#### Activity:
Please work out how many lines in the entries below include the string "https", and reply with the number alone.
==== Dataset records ====
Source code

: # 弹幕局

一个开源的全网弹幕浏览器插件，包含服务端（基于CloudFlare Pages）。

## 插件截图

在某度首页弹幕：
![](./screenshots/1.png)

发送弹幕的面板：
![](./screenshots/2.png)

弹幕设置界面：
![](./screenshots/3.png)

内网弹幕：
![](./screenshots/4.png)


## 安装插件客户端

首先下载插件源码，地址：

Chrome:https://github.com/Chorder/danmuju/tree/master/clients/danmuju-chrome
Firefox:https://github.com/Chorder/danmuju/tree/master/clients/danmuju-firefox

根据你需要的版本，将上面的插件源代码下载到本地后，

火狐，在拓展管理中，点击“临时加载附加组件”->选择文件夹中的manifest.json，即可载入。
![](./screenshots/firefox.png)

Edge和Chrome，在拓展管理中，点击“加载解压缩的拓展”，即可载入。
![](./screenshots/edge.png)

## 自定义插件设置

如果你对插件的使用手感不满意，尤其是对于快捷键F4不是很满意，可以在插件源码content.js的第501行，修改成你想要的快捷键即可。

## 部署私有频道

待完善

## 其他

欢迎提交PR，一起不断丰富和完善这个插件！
====
#### Exercise response:
2